Fakat buna rağmen, ABD yönetimi ile uzlaşmaya açık kapı bırakma politikası, Türkiye'nin gerçek müttefikleriyle arasında soğukluğa neden oluyor. İdlib'de Suriye'nin otoritesini kurmasını sağlamaya destek verecek politika, Türkiye'nin Fırat'ın doğusunda elini güçlendirecekti. Eylül 2018'de Putin Erdoğan arasındaki Soçi'deki İdlib mutabakatı uygulansaydı, İdlib'den terör grupları temizlenmiş olacak, orada Suriye devletinin bayrağı dalgalanacak ve şimdi Fırat'ın doğusundan ABD'yi çıkarmak, PKK'yı temizlemek sadece Türkiye'nin değil Astana ortaklarının ortak gündemi haline gelecekti. Bu şans halen vardır. Türkiye, Rusya ile İdlib mutabakatını zaman geçirmeden hayata geçirebilir. Böylece, Türkiye ABD'nin karşısına Astana ortaklarıyla birlikte oturabilir. Suriye'de bulunmasının hiçbir meşruiyeti olmayan işgalci konumundaki ABD'nin, Türkiye, Rusya, İran ve Suriye'nin karşısında yapacağı birşey kalmaz.

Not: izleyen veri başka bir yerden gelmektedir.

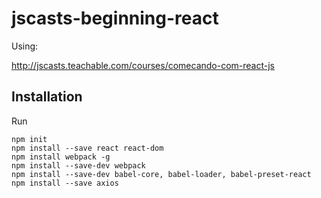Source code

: # jscasts-beginning-react

Using:

http://jscasts.teachable.com/courses/comecando-com-react-js

Installation
------------

Run

```
npm init
npm install --save react react-dom
npm install webpack -g
npm install --save-dev webpack
npm install --save-dev babel-core, babel-loader, babel-preset-react
npm install --save axios
```

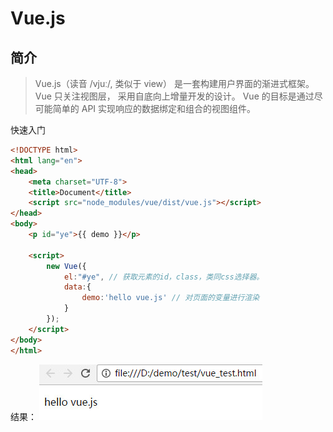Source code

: 
# Vue.js 

## 简介
> Vue.js（读音 /vjuː/, 类似于 view） 是一套构建用户界面的渐进式框架。
> Vue 只关注视图层， 采用自底向上增量开发的设计。
> Vue 的目标是通过尽可能简单的 API 实现响应的数据绑定和组合的视图组件。

快速入门
```HTML
<!DOCTYPE html>
<html lang="en">
<head>
	<meta charset="UTF-8">
	<title>Document</title>
	<script src="node_modules/vue/dist/vue.js"></script>
</head>
<body>
	<p id="ye">{{ demo }}</p>

	<script>
		new Vue({
			el:"#ye", // 获取元素的id，class，类同css选择器。
			data:{
				demo:'hello vue.js' // 对页面的变量进行渲染
			}
		});
	</script>
</body>
</html>
```
结果：
![images/vue_quick_start.jpg](images/vue_quick_start.jpg)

5. Erdoğan yönetiminin izlediği, "Zeytin Dalı ve Fırat Kalkanı bölgelerinden sonra bir de kontrolümüz altında Frat'ın doğusu olsun, Astana sürecinde elimiz güçlü olsun" diye özetlenebilecek politika, Suriye'nin egemenliğine saygı ile toprak bütünlüğü ve siyasi birliğini kurmasını esas alan Astana ortaklığının hedefleri ile çelişmektedir. Bu politika, Türkiye'nin ulusal çıkarlarına da aykırıdır. Çünkü, Suriye'nin toprak bütünlüğü ve siyasi birliğini kurması, Suriye'den sonra en fazla Türkiye'nin yaşamsal çıkarlarına uygundur. ABD destekli ikinci İsrail/terör koridorunu yıkacak, Türkiye'nin güney sınırlarını güvence altına alacak politika, Suriye devletinin ülkenin bütün bölgelerinde otoritesini kurmasından geçer. Suriye'de bunu yapacak yegane güç, Esad yönetimidir. O nedenle Esad yönetimiyle zaman geçirmeksizin ilişkilerin normalleştirilmesi zorunludur.